W komunikacie wskazano, że TSUE nie jest uprawniony w procedurze pytań prejudycjalnych do odpowiedzi na pytanie postawione przez warszawski sąd okręgowy. "W tym trybie Trybunał jedynie dostarcza sądowi informacji o wykładni prawa wspólnotowego, i to w takim zakresie jaki jest niezbędny do rozstrzygnięcia sprawy głównej. Sprawa główna dotyczy zaś dokonywanych ze szczególnym udręczeniem porwań niewinnych osób, a nie subiektywnych obaw sędziów wynikających z modyfikacji zasad ich odpowiedzialności dyscyplinarnej" - zaznaczono.

Według płockiej prokuratury okręgowej, tego rodzaju obawy nie dają TSUE podstaw do wypowiedzenia się w trybie pytania prejudycjalnego. w komunikacie podkreślono, że rozstrzygnął to już sam Trybunał Sprawiedliwości w orzeczeniu z 1990 r.

W środę pytanie prejudycjalne dot. wykładni przepisów prawa unijnego skierował do TSUE Sąd Okręgowy w Łodzi. Pyta w nim m.in. o niezawisłość sędziowską w związku z wprowadzeniem w Polsce systemu dyscyplinarnego wobec sędziów.

"Sąd postanowił wystąpić z pytaniem prejudycjalnym w związku z nowym, mocno upolitycznionym systemem dyscyplinarnym wobec sędziów, jak również z ustawami o ustroju sądów powszechnych, Sądzie Najwyższym i KRS. W tym zakresie Sąd Okręgowy podjął realną obawę, że w razie wydania określonego rozstrzygnięcia niekorzystnego dla Skarbu Państwa, w stosunku do składu orzekającego może być wszczęte postępowanie dyscyplinarne, które będzie motywowane politycznie, co jest możliwe według nowych, obowiązujących przepisów" – wyjaśniła rzeczniczka prasowa łódzkiego sądu okręgowego Pawłowska-Radzimierska.

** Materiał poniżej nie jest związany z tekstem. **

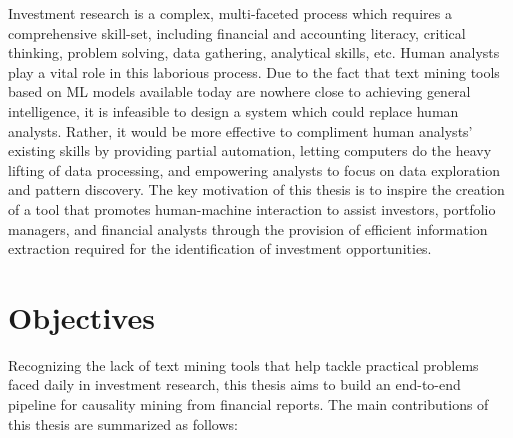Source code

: 

Investment research is a complex, multi-faceted process which requires a comprehensive skill-set, including financial and accounting literacy, critical thinking, problem solving, data gathering, analytical skills, etc. Human analysts play a vital role in this laborious process. Due to the fact that text mining tools based on ML models available today are nowhere close to achieving general intelligence, it is infeasible to design a system which could replace human analysts. Rather, it would be more effective to compliment human analysts' existing skills by providing partial automation, letting computers do the heavy lifting of data processing, and empowering analysts to focus on data exploration and pattern discovery. 
The key motivation of this thesis is to inspire the creation of a tool that promotes human-machine interaction to assist investors, portfolio managers, and financial analysts through the provision of efficient information extraction required for the identification of investment opportunities.


\section{Objectives}

Recognizing the lack of text mining tools that help tackle practical problems faced daily in investment research, this thesis aims to build an end-to-end pipeline for causality mining from financial reports. The main contributions of this thesis are summarized as follows:

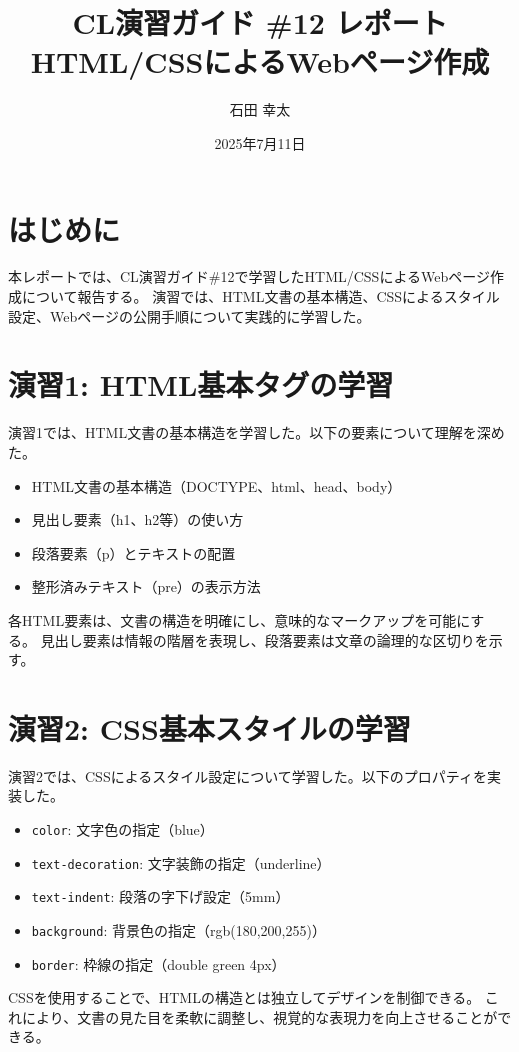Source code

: \documentclass[a4paper,12pt]{jarticle}
\title{CL演習ガイド \#12 レポート\\HTML/CSSによるWebページ作成}
\author{石田 幸太}
\date{2025年7月11日}
\begin{document}
\maketitle

\section{はじめに}
本レポートでは、CL演習ガイド\#12で学習したHTML/CSSによるWebページ作成について報告する。
演習では、HTML文書の基本構造、CSSによるスタイル設定、Webページの公開手順について実践的に学習した。

\section{演習1: HTML基本タグの学習}
演習1では、HTML文書の基本構造を学習した。以下の要素について理解を深めた。

\begin{itemize}
\item HTML文書の基本構造（DOCTYPE、html、head、body）
\item 見出し要素（h1、h2等）の使い方
\item 段落要素（p）とテキストの配置
\item 整形済みテキスト（pre）の表示方法
\end{itemize}

各HTML要素は、文書の構造を明確にし、意味的なマークアップを可能にする。
見出し要素は情報の階層を表現し、段落要素は文章の論理的な区切りを示す。

\section{演習2: CSS基本スタイルの学習}
演習2では、CSSによるスタイル設定について学習した。以下のプロパティを実装した。

\begin{itemize}
\item \texttt{color}: 文字色の指定（blue）
\item \texttt{text-decoration}: 文字装飾の指定（underline）
\item \texttt{text-indent}: 段落の字下げ設定（5mm）
\item \texttt{background}: 背景色の指定（rgb(180,200,255)）
\item \texttt{border}: 枠線の指定（double green 4px）
\end{itemize}

CSSを使用することで、HTMLの構造とは独立してデザインを制御できる。
これにより、文書の見た目を柔軟に調整し、視覚的な表現力を向上させることができる。
\end{document}
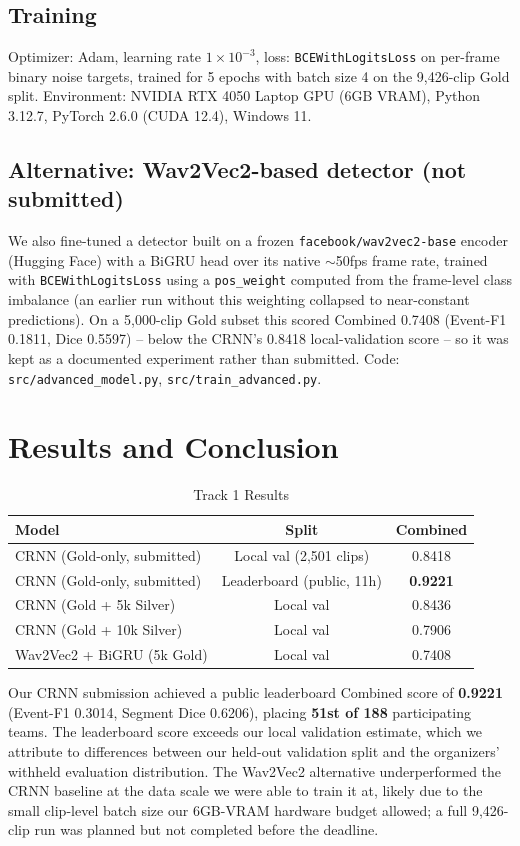 \documentclass[conference]{IEEEtran}
\begin{document}
\subsection{Training}
Optimizer: Adam, learning rate $1\times10^{-3}$, loss:
\texttt{BCEWithLogitsLoss} on per-frame binary noise targets, trained for 5
epochs with batch size 4 on the 9{,}426-clip Gold split. Environment: NVIDIA
RTX 4050 Laptop GPU (6GB VRAM), Python 3.12.7, PyTorch 2.6.0 (CUDA 12.4),
Windows 11.

\subsection{Alternative: Wav2Vec2-based detector (not submitted)}
We also fine-tuned a detector built on a frozen \texttt{facebook/wav2vec2-base}
encoder (Hugging Face) with a BiGRU head over its native $\sim$50fps frame
rate, trained with \texttt{BCEWithLogitsLoss} using a \texttt{pos\_weight}
computed from the frame-level class imbalance (an earlier run without this
weighting collapsed to near-constant predictions). On a 5{,}000-clip Gold
subset this scored Combined 0.7408 (Event-F1 0.1811, Dice 0.5597) --
below the CRNN's 0.8418 local-validation score -- so it was kept as a
documented experiment rather than submitted. Code:
\texttt{src/advanced\_model.py}, \texttt{src/train\_advanced.py}.

\section{Results and Conclusion}

\begin{table}[h]
\centering
\caption{Track 1 Results}
\begin{tabular}{lcc}
\toprule
\textbf{Model} & \textbf{Split} & \textbf{Combined} \\
\midrule
CRNN (Gold-only, submitted) & Local val (2,501 clips) & 0.8418 \\
CRNN (Gold-only, submitted) & Leaderboard (public, 11h) & \textbf{0.9221} \\
CRNN (Gold + 5k Silver) & Local val & 0.8436 \\
CRNN (Gold + 10k Silver) & Local val & 0.7906 \\
Wav2Vec2 + BiGRU (5k Gold) & Local val & 0.7408 \\
\bottomrule
\end{tabular}
\end{table}

Our CRNN submission achieved a public leaderboard Combined score of
\textbf{0.9221} (Event-F1 0.3014, Segment Dice 0.6206), placing
\textbf{51st of 188} participating teams. The leaderboard score exceeds our
local validation estimate, which we attribute to differences between our
held-out validation split and the organizers' withheld evaluation
distribution. The Wav2Vec2 alternative underperformed the CRNN baseline at
the data scale we were able to train it at, likely due to the small
clip-level batch size our 6GB-VRAM hardware budget allowed; a full
9{,}426-clip run was planned but not completed before the deadline.
\end{document}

Konkretna treść pytania prejudycjalnego dotyczy tego, czy wspomniany artykuł "należy interpretować w ten sposób, że wynikający z niego obowiązek państw członkowskich do ustanowienia środków zaskarżenia niezbędnych do zapewnienia skutecznej ochrony sądowej w dziedzinach objętych prawem Unii, sprzeciwia się przepisom istotnie zwiększającym ryzyko naruszenia gwarancji niezależnego postępowania dyscyplinarnego wobec sędziów w Polsce poprzez: wpływ polityczny na prowadzenie postępowań dyscyplinarnych, powstanie ryzyka wykorzystywania systemu środków dyscyplinarnych do politycznej kontroli treści orzeczeń sądowych oraz możliwość wykorzystania w postępowaniach dyscyplinarnych przeciwko sędziom dowodów uzyskanych za pomocą przestępstwa".

Służby prasowe Trybunału Sprawiedliwości potwierdziły PAP w czwartek, że sprawy wpłynęły i zostały zarejestrowane. Zgodnie z procedurą teraz treść pytań będzie tłumaczona i potem zostanie podjęta decyzja, czy będą one rozpatrywane w trybie przyspieszonym. "Być może te dwie sprawy zostaną połączone, ale decyzja nie została podjęta" - powiedziało źródło PAP w TSUE.

Na początku sierpnia Sąd Najwyższy wystosował pięć pytań prejudycjalnych do TSUE i zawiesił stosowanie trzech artykułów ustawy o SN określających zasady przechodzenia sędziów tego sądu w stan spoczynku. Pytania zostały zadane na tle rozpoznawanej przez SN sprawy, która "dotyczyła obowiązku opłacania składek ubezpieczeń społecznych w sytuacji, kiedy Polak ma firmę w Czechach albo na Słowacji". W powiększonym składzie orzekającym w tej sprawie znalazł się jeden sędzia, który przekroczył już 65. rok życia i co do którego trwa procedura związana z przeniesieniem go w stan spoczynku lub ewentualnym umożliwianiem mu dalszego orzekania.

TSUE rozpoczął rozpatrywanie wniosku Sądu Najwyższego w końcu sierpnia.